Middleton's stories are likewise in the Sargeson tradition in their underlying attitude, an attitude that might be broadly identified (in Sargeson's terms) as "a sort of humanism, although a rather special colonial variety," with a strong egalitarian strain. As in Sargeson's work there is a clear dualism involved, a valuing of those who uphold the humanist code and a criticism of those who betray or violate it. The primary quality that furthers the code is sympathetic imagination. Sometimes this is manifested as a sympathetic understanding of one's mates, as in the secular communion among the unemployed seamen in "The Doss-House and the Duchess." Sometimes it is manifested as an imaginative understanding of another culture, as in the boy's reaching out towards Maori culture in "First Adventure," culminating in his intuitively right reburying of the Maori skeleton discovered in the sandhills. In some stories the imagination is revealed in an aesthetic awakening, as in "A Means of Soaring." All of these expressions of the sympathetic imagination are valued in the stories, while those who fail to exercise it are criticized. Sometimes the failure is in relation to the natural world, as with the objectionable middle-class father in "Killers," who intentionally runs down the harrier hawk in the road. This failure of imagination can appear as racial prejudice, as when the police in "Not for a Seagull" persecute Sonny, the Maori protagonist. In some stories, this failure is represented as sexual exploitation, as with the homosexual rapist Karel in "Confessions of an Ocelot." More frequently it has to do with economic exploitation and class privilege, like in "The Doss-House and the Duchess."

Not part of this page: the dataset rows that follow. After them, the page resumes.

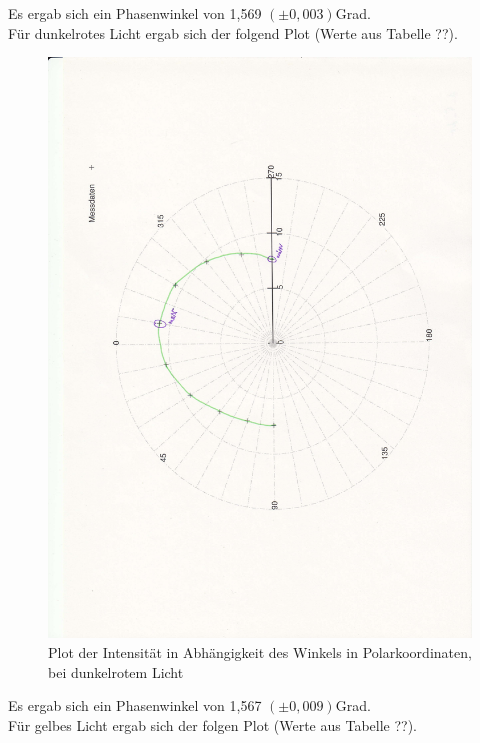 \documentclass[12pt]{scrartcl}
\begin{document}
\begin{enumerate}
Es ergab sich ein Phasenwinkel von 1,569 $(\pm 0,003)$Grad.\\

Für dunkelrotes Licht ergab sich der folgend Plot (Werte aus Tabelle ??).

\begin{figure}[H]
\centering
    \includegraphics[scale = 0.3, angle = -90]{a_5_dr.pdf}
  	\caption[Plot der Intensität in Abhängigkeit des Winkels in Polarkoordinaten, bei dunkelrotem Licht]{Plot der Intensität in Abhängigkeit des Winkels in Polarkoordinaten, bei dunkelrotem Licht}
  \label{fig:a_5_dr}
\end{figure}

Es ergab sich ein Phasenwinkel von 1,567 $(\pm 0,009)$Grad.\\

Für gelbes Licht ergab sich der folgen Plot (Werte aus Tabelle ??).


\end{enumerate}
\end{document}
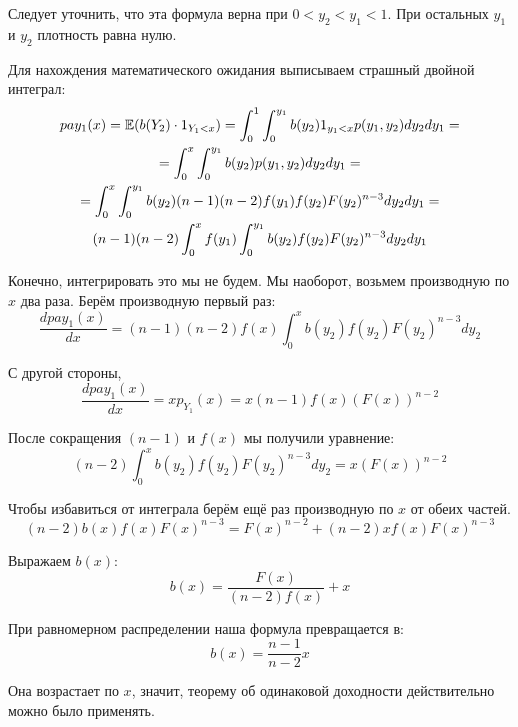 \begin{myex}
Следует уточнить, что эта формула верна при $0<y_{2}<y_{1}<1$. При остальных $ y_{1} $ и $ y_{2} $ плотность равна нулю.

Для нахождения математического ожидания выписываем страшный двойной интеграл:
\begin{multline}
pay_{1}(x)=\mathbb{E}(b(Y_{2})\cdot 1_{Y_{1}<x})=\int_{0}^{1}\int_{0}^{y_{1}} b(y_{2})1_{y_{1}<x} p(y_{1},y_{2})dy_{2}dy_{1}=\\
=\int_{0}^{x}\int_{0}^{y_{1}} b(y_{2})p(y_{1},y_{2})dy_{2}dy_{1}=\\
=\int_{0}^{x}\int_{0}^{y_{1}} b(y_{2}) (n-1)(n-2)f(y_{1})f(y_{2})F(y_{2})^{n-3} dy_{2}dy_{1}=\\
(n-1)(n-2)\int_{0}^{x}f(y_{1})\int_{0}^{y_{1}} b(y_{2}) f(y_{2})F(y_{2})^{n-3} dy_{2}dy_{1}
\end{multline}

Конечно, интегрировать это мы не будем. Мы наоборот, возьмем производную по $ x $ два раза. Берём производную первый раз:
\begin{equation}
\frac{dpay_{1}(x)}{dx}=(n-1)(n-2)f(x)\int_{0}^{x} b(y_{2}) f(y_{2})F(y_{2})^{n-3} dy_{2}
\end{equation}

С другой стороны,
\begin{equation}
\frac{dpay_{1}(x)}{dx}=xp_{Y_{1}}(x)=x(n-1)f(x)(F(x))^{n-2}
\end{equation}

После сокращения $ (n-1) $ и $ f(x) $ мы получили уравнение:
\begin{equation}
(n-2)\int_{0}^{x} b(y_{2}) f(y_{2})F(y_{2})^{n-3} dy_{2}=x(F(x))^{n-2}
\end{equation}

Чтобы избавиться от интеграла берём ещё раз производную по $ x $ от обеих частей.
\begin{equation}
(n-2) b(x) f(x)F(x)^{n-3}=F(x)^{n-2}+(n-2)xf(x)F(x)^{n-3}
\end{equation}

Выражаем $ b(x) $:
\begin{equation}
b(x)=\frac{F(x)}{(n-2)f(x)}+x
\end{equation}

При равномерном распределении наша формула превращается в:
\begin{equation}
b(x)=\frac{n-1}{n-2}x
\end{equation}

Она возрастает по $ x $, значит, теорему об одинаковой доходности действительно можно было применять.
\end{myex}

The persistent critical problem that these stories present is that of authorial distance. Sometimes Middleton identifies too much with his positive characters and/or stereotypes his negative ones so that the didactic design becomes too obvious and simplistic, as in "One for the Road" or, in its loaded ending, "The Crows." But in his best stories Middleton is able to maintain a double perspective by which the reader can sympathize with the main character and share that point of view while at the same time retaining some outside perspective, not in order to view the main character ironically but rather simply to see and understand more. Thus in "A Married Man" the reader shares the points of view of Tony and Colleen as they anticipate the birth of a first child and then mourn its loss when it is born prematurely and dies. At the end of the story the reader can both share and sympathize with Tony's experience of burying his own child while at the same time seeing more clearly than Tony can that his sympathetic work mate's attempt to cheer him up with drink and a barroom pick-up is inappropriate to Tony's own deeper feelings. In "The Loners" the reader can share the point of view of Luke, the unemployed Islander, and comprehend more clearly than Luke can how inadequate New Zealand society is to his social needs. In the novella "Confessions of an Ocelot," the reader can share the sensuous and emotional immediacy of Peter's long hot summer in Auckland while sensing well before Peter is aware of it that he is going to be faced with the discovery both of his own homosexuality and of the extent of human evil and suffering in the world around him. In stories such as these Middleton's method triumphantly succeeds in presenting his vision with neither partisanship nor irony, and he demonstrates that he has found his own particular way of working within the Sargeson tradition.